Introduction
AI phone agents are amongst the first technologies poised to completely upend society as we know it. Artificial intelligence agents will automate the trillions of calls made between businesses and their customers. Soon, consumers will save business’ numbers in their contacts and will call and text them for support, to get their questions answered, accounts updated, and even to make new purchases.
During the transition period as this new technology takes hold, enterprises have the opportunity to massively reduce costs while driving better customer experiences. Simultaneously, enterprises must navigate new risks posed by AI phone calling technology with poise, or they’ll face backlash and hurt relationships with their customers.
Bland AI is the infrastructure of AI phone calling, and in this guide we detail everything you need to know about AI phone agents. From how they’re built, to how your organization can program, test, and deploy them successfully at scale.

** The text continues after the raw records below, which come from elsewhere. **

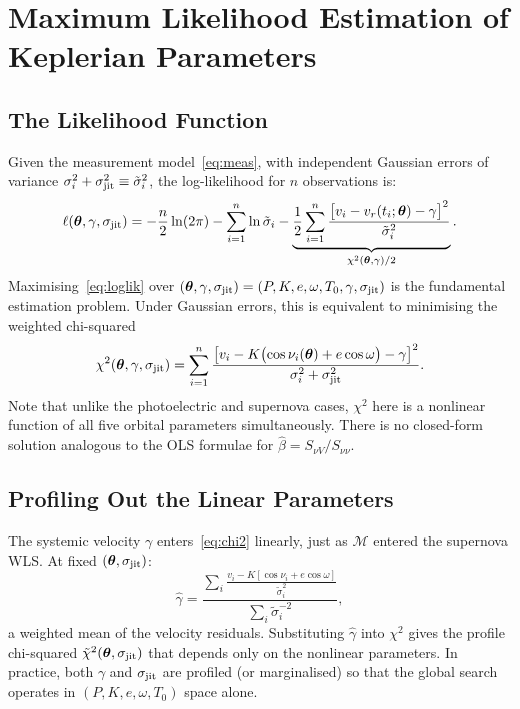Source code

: \documentclass[12pt]{article}
\begin{document}
\section{Maximum Likelihood Estimation of Keplerian Parameters}
\label{sec:mle}

\subsection{The Likelihood Function}

Given the measurement model~\eqref{eq:meas}, with independent Gaussian
errors of variance $\sigma_i^2 + \sigma_{\rm jit}^2 \equiv \tilde\sigma_i^2$,
the log-likelihood for $n$ observations is:
\begin{equation}\label{eq:loglik}
  \ell(\boldsymbol\theta, \gamma, \sigma_{\rm jit}) =
  -\frac{n}{2}\ln(2\pi)
  - \sum_{i=1}^n\ln\tilde\sigma_i
  - \underbrace{\frac{1}{2}\sum_{i=1}^n
    \frac{\bigl[v_i - v_r(t_i;\boldsymbol\theta) - \gamma\bigr]^2}
    {\tilde\sigma_i^2}}_{\chi^2(\boldsymbol\theta,\gamma)/2}.
\end{equation}
Maximising~\eqref{eq:loglik} over
$(\boldsymbol\theta, \gamma, \sigma_{\rm jit}) = (P, K, e, \omega,
T_0, \gamma, \sigma_{\rm jit})$ is the fundamental estimation problem.
Under Gaussian errors, this is equivalent to minimising the weighted
chi-squared
\begin{equation}\label{eq:chi2}
  \chi^2(\boldsymbol\theta,\gamma,\sigma_{\rm jit}) =
  \sum_{i=1}^n
  \frac{\bigl[v_i - K\bigl(\cos\nu_i(\boldsymbol\theta) + e\cos\omega\bigr)
    - \gamma\bigr]^2}
  {\sigma_i^2 + \sigma_{\rm jit}^2}.
\end{equation}
Note that unlike the photoelectric and supernova cases, $\chi^2$ here is
a nonlinear function of all five orbital parameters simultaneously.
There is no closed-form solution analogous to the OLS formulae for
$\hat\beta = S_{\nu V}/S_{\nu\nu}$.

\subsection{Profiling Out the Linear Parameters}

The systemic velocity $\gamma$ enters~\eqref{eq:chi2} linearly, just as
$\mathcal{M}$ entered the supernova WLS.  At fixed
$(\boldsymbol\theta, \sigma_{\rm jit})$:
\begin{equation}\label{eq:gamma_hat}
  \hat\gamma = \frac{\displaystyle\sum_i
    \frac{v_i - K[\cos\nu_i + e\cos\omega]}{\tilde\sigma_i^2}}
  {\displaystyle\sum_i \tilde\sigma_i^{-2}},
\end{equation}
a weighted mean of the velocity residuals.  Substituting
$\hat\gamma$ into $\chi^2$ gives the profile chi-squared
$\tilde\chi^2(\boldsymbol\theta, \sigma_{\rm jit})$ that depends
only on the nonlinear parameters.  In practice, both $\gamma$ and
$\sigma_{\rm jit}$ are profiled (or marginalised) so that the global
search operates in $(P, K, e, \omega, T_0)$ space alone.
\end{document}

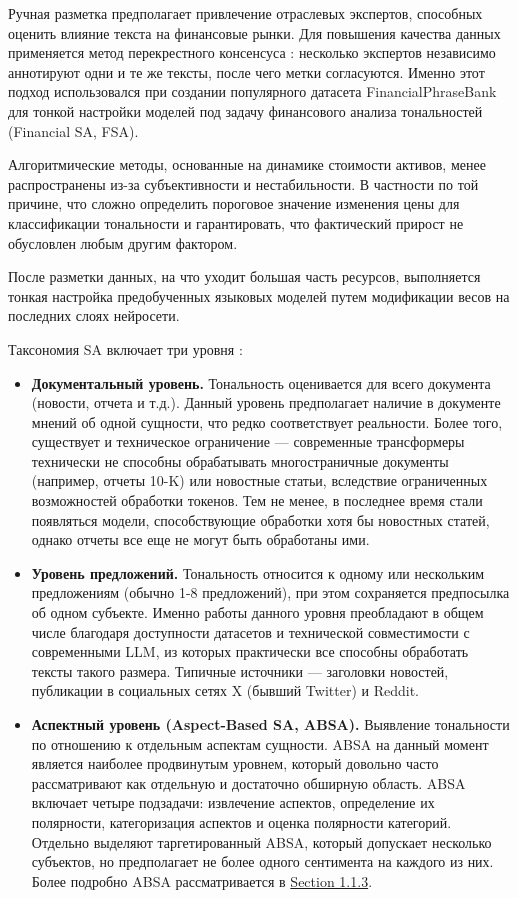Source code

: Ручная разметка предполагает привлечение отраслевых экспертов, способных оценить влияние текста
на финансовые рынки. Для повышения качества данных применяется метод перекрестного консенсуса \parencite{consensus1997bogdan}:
несколько экспертов независимо аннотируют одни и те же тексты, после чего метки согласуются.
Именно этот подход использовался при создании популярного датасета FinancialPhraseBank \parencite{Malo2014FPB} для тонкой
настройки моделей под задачу финансового анализа тональностей (Financial SA, FSA).

Алгоритмические методы, основанные на динамике стоимости активов, менее распространены из-за
субъективности и нестабильности. В частности по той причине, что сложно определить пороговое
значение изменения цены для классификации тональности и гарантировать, что фактический прирост
не обусловлен любым другим фактором.

После разметки данных, на что уходит большая часть ресурсов, выполняется тонкая настройка
предобученных языковых моделей путем модификации весов на последних слоях нейросети.

Таксономия SA включает три уровня \parencite{SA2020taxonomy}:

\begin{itemize}
    \item \textbf{Документальный уровень.} Тональность оценивается для всего документа (новости, отчета и т.д.).
    Данный уровень предполагает наличие в документе мнений об одной сущности, что редко соответствует реальности.
    Более того, существует и техническое ограничение --- современные трансформеры технически не способны
    обрабатывать многостраничные документы (например, отчеты 10-K) или новостные статьи, вследствие ограниченных
    возможностей обработки токенов. Тем не менее, в последнее время стали появляться модели, способствующие обработки
    хотя бы новостных статей, однако отчеты все еще не могут быть обработаны ими.
    \item \textbf{Уровень предложений.} Тональность относится к одному или нескольким предложениям (обычно 1-8 предложений),
    при этом сохраняется предпосылка об одном субъекте. Именно работы данного уровня преобладают в общем числе благодаря
    доступности датасетов и технической совместимости с современными LLM, из которых практически все способны обработать
    тексты такого размера. Типичные источники --- заголовки новостей, публикации в социальных сетях X (бывший Twitter) и Reddit.
    \item \textbf{Аспектный уровень (Aspect-Based SA, ABSA).} Выявление тональности по отношению к отдельным аспектам сущности.
    ABSA на данный момент является наиболее  продвинутым уровнем, который довольно часто рассматривают как отдельную и достаточно
    обширную область. ABSA включает четыре подзадачи: извлечение аспектов, определение их полярности, категоризация аспектов
    и оценка полярности категорий. Отдельно выделяют таргетированный ABSA, который допускает несколько субъектов, но предполагает
    не более одного сентимента на каждого из них. Более подробно ABSA рассматривается в \hyperref[sec:absa]{Section 1.1.3}.
\end{itemize}

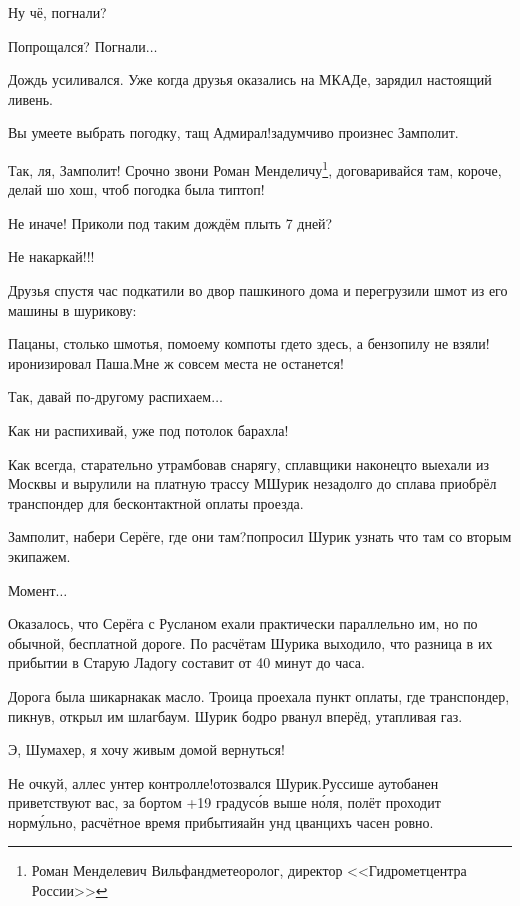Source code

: \diagdash Ну чё, погнали?

\diagdash Попрощался? Погнали$\ldots$

Дождь усиливался. Уже когда друзья оказались на МКАДе, зарядил настоящий ливень.

\diagdash Вы умеете выбрать погодку, тащ Адмирал!\mdash задумчиво произнес Замполит. 

\diagdash Так, ля, Замполит! Срочно звони Роман Менделичу\footnote{Роман Менделевич Вильфанд\mdash метеоролог, директор <<Гидрометцентра России>>}, договаривайся там, короче, делай шо хош, чтоб погодка была тип\sdash топ!

\diagdash Не иначе! Приколи под таким дождём плыть 7 дней?

\diagdash Не накаркай!!!

Друзья спустя час подкатили во двор пашкиного дома и перегрузили шмот из его машины в шурикову:

\diagdash Пацаны, столько шмотья, по\sdash моему компоты где\sdash то здесь, а бензопилу не взяли!\mdash иронизировал Паша.\mdash Мне ж совсем места не останется!

\diagdash Так, давай по-другому распихаем$\ldots$

\diagdash Как ни распихивай, уже под потолок барахла!

Как всегда, старательно утрамбовав снарягу, сплавщики наконец\sdash то выехали из Москвы и вырулили на платную трассу М\mdash Шурик незадолго до сплава приобрёл транспондер для бесконтактной оплаты проезда.

\diagdash Замполит, набери Серёге, где они там?\mdash попросил Шурик узнать что там со вторым экипажем.

\diagdash Момент$\ldots$

Оказалось, что Серёга с Русланом ехали практически параллельно им, но по обычной, бесплатной дороге. По расчётам Шурика выходило, что разница в их прибытии в Старую Ладогу составит от 40 минут до часа.

Дорога была шикарна\mdash как масло. Троица проехала пункт оплаты, где транспондер, пикнув, открыл им шлагбаум. Шурик бодро рванул вперёд, утапливая газ. 

\diagdash Э, Шумахер, я хочу живым домой вернуться!

\diagdash Не очкуй, аллес унтер контролле!\mdash отозвался Шурик.\mdash Руссише аутобанен приветствуют вас, за бортом +19 градус\'{о}в выше н\'{о}ля, полёт проходит норм\'{у}льно, расчётное время прибытия\mdash айн унд цванцихъ часен ровно.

By the time you finish reading this guide, you’ll understand the opportunities and challenges associated with the end-to-end implementation of an AI phone agent and will be prepared to automate the calls your business makes today.
What is an AI phone agent and how does it work?
AI phone agents are the combined output of three models: a transcription model, a language model, and a text-to-speech model. The transcription model hears what the person says and writes it down. The language model looks at what’s been said, and references the instructions you provide (either in a prompt or structured format) to generate a response. Finally the text-to-speech model outputs audio back to the person.
A layer of conversational intelligence sits on top of the generative AI models. That layer helps the phone agent decide when to interrupt vs. stay silent. The conversation layer also dictates when the phone agent should transfer the call, end it, or use one of the custom tools at its disposal to schedule an appointment, send a text message, or complete any other live action.
Because three models must successfully fire to generate every response, there are also three places where the phone agent can fail. If just one of the three models spikes in latency or altogether fails, the entire call experience will be ruined, hurting customer trust and satisfaction.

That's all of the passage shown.